J
JReducation
Guest
Recently, Pope Francis was quoted as having said that the Church tends to obsess. He has spoken on this at different times. He spoke about an obsession with abortion, homosexuality, and contraception. But he has also spoken about a Church that is too focused on herself, what Americans would call navel gazing. The pope would not use such a term, because it does not exist in Spanish. We have to remember that this is a man who thinks in Spanish and speaks in Italian. I did not make this up. He said this of himself.
When he said this about the Church being obsessed with herself, he was not referring to her well-being. He was referring to being overly preoccupied by procedures and structures. I have the benefit of having lived in Latin America for many years and of speaking the Latin languages rather well. I think I understand what he’s trying to say, which does not always translate well into English, especially for Americans.

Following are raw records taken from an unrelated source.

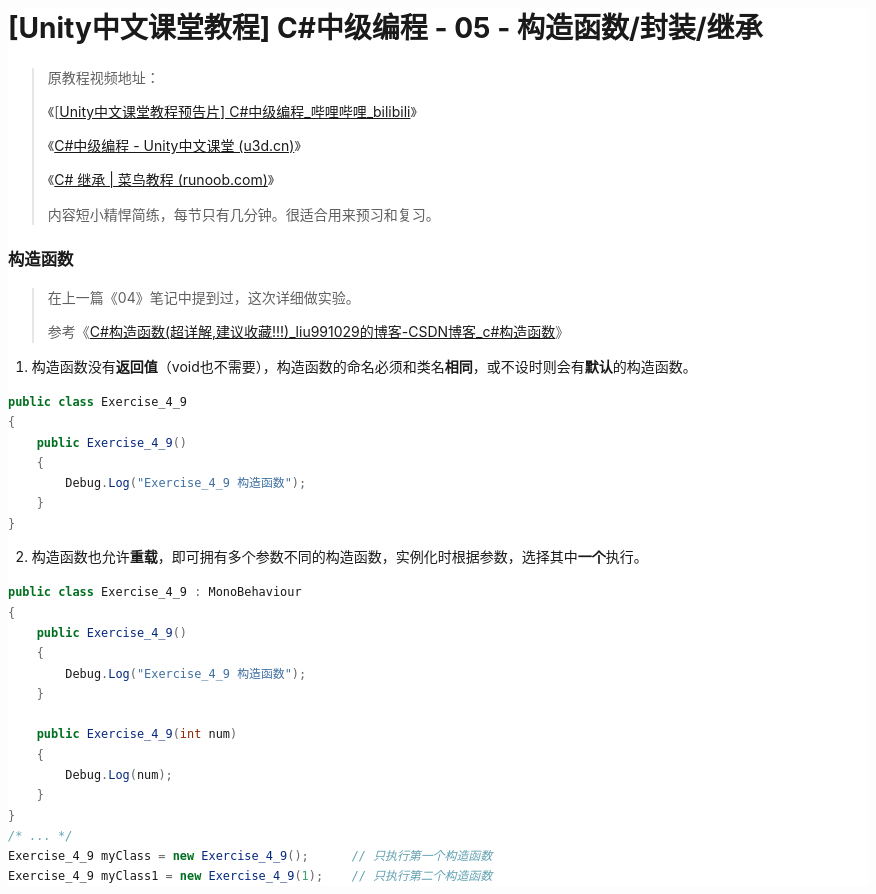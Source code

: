 # [Unity中文课堂教程] C#中级编程 - 05 - 构造函数/封装/继承

> 原教程视频地址：
>
> 《[[Unity中文课堂教程预告片\] C#中级编程_哔哩哔哩_bilibili](https://www.bilibili.com/video/BV1f5411G7bp/?spm_id_from=333.824.b_765f64657363.1)》
>
> 《[C#中级编程 - Unity中文课堂 (u3d.cn)](https://learn.u3d.cn/tutorial/intermediate-gameplay-scripting/?tab=overview)》
>
> 《[C# 继承 | 菜鸟教程 (runoob.com)](https://www.runoob.com/csharp/csharp-inheritance.html)》
>
> 内容短小精悍简练，每节只有几分钟。很适合用来预习和复习。



### 构造函数

> 在上一篇《04》笔记中提到过，这次详细做实验。
>
> 参考《[C#构造函数(超详解,建议收藏!!!)_liu991029的博客-CSDN博客_c#构造函数](https://blog.csdn.net/liu991029/article/details/106550226)》

1. 构造函数没有**返回值**（void也不需要），构造函数的命名必须和类名**相同**，或不设时则会有**默认**的构造函数。

```c#
public class Exercise_4_9
{
	public Exercise_4_9()
    {
		Debug.Log("Exercise_4_9 构造函数");
	}
}
```

2. 构造函数也允许**重载**，即可拥有多个参数不同的构造函数，实例化时根据参数，选择其中**一个**执行。

```c#
public class Exercise_4_9 : MonoBehaviour
{
	public Exercise_4_9()
	{
		Debug.Log("Exercise_4_9 构造函数");
	}	
	
	public Exercise_4_9(int num)
	{
		Debug.Log(num);
	}	
}
/* ... */
Exercise_4_9 myClass = new Exercise_4_9();		// 只执行第一个构造函数
Exercise_4_9 myClass1 = new Exercise_4_9(1);	// 只执行第二个构造函数
```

We know why these concepts do not translate well into English. English is a Germanic language, not a Romance language or a Latin language (Spanish, Italian, Portuguese, French and Rumanian). But we have to understand why even with the best linguist on board, it will not translate well into “American”. The reason is simple. Americans are by our own tradition, navel gazers. The USA is a very self-preoccupied and self-absorbed society. As I used to tell my students when I was a professor, Americans believe that we’re all that and a bag of chips too. We refuse to acknowledge that anyone can be better than we are at anything, bigger than we are in anything, more democratic than we are, more anything else than we are. I remember being taught this nonsense when I was in elementary school. I believed it until I became a missionary. Then I found many things outside of the USA that are far better than some things that we have here. I also found some things could not compare. In other words, I found that the world is really made of human beings just like us.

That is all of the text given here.